**** Given data

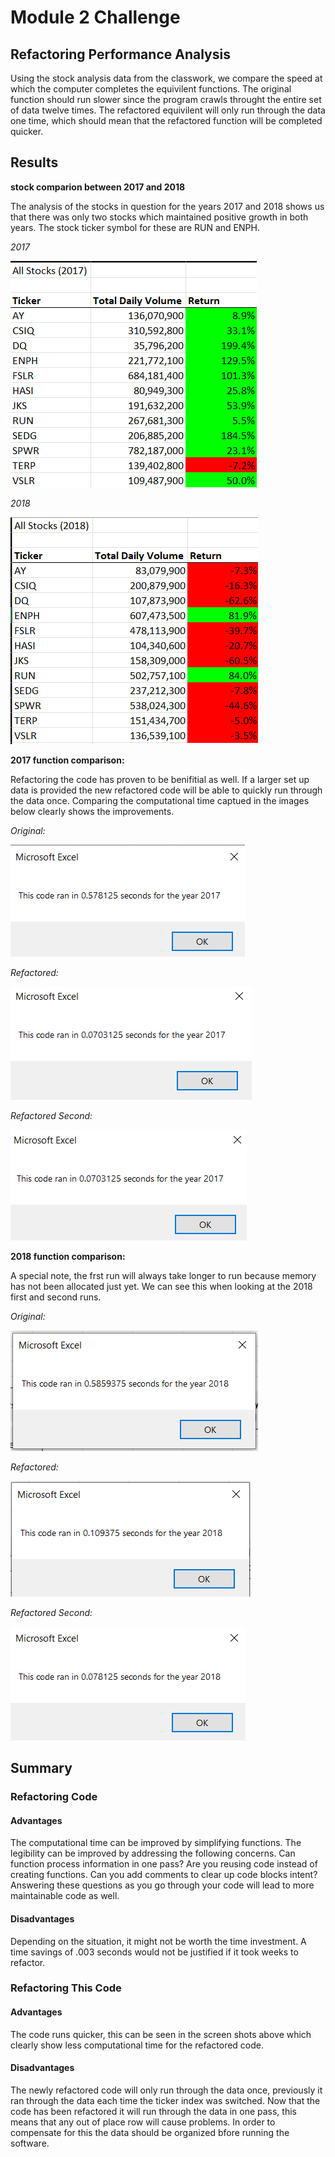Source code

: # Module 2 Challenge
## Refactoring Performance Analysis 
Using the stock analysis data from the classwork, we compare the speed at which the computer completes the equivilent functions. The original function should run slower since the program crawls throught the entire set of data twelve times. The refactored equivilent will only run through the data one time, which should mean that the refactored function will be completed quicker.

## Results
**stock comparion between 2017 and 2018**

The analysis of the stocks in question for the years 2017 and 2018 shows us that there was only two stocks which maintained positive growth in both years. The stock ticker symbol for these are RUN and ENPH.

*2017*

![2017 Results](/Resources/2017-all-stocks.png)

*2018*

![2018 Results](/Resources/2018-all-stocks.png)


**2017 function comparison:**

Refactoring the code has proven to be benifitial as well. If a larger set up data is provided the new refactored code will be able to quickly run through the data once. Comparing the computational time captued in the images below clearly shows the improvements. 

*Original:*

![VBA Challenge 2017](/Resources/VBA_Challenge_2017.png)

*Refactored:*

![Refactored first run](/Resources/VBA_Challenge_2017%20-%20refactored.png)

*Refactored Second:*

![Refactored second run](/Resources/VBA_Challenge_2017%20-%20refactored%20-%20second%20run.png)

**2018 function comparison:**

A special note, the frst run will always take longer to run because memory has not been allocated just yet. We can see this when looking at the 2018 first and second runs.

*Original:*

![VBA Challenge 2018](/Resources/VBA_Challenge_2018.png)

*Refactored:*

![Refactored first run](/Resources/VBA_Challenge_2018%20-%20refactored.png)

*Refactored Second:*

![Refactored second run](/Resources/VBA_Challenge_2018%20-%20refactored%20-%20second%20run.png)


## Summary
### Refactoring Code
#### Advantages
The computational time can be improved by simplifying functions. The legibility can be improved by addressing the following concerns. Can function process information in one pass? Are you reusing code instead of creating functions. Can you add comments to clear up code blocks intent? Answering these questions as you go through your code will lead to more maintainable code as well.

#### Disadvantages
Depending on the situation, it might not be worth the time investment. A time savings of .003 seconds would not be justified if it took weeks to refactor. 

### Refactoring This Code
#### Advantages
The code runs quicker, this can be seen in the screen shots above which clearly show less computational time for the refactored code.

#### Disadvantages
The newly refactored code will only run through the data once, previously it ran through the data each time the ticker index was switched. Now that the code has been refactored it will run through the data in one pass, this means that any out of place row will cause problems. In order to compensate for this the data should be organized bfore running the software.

********

▸ Your objective: Your task is to reproduce the entries above word for word, from the first line through the line with "## Refactoring Performance Analysis", and please leave out any pictures.

▸ Completed task:
Source code

: # Module 2 Challenge
## Refactoring Performance Analysis 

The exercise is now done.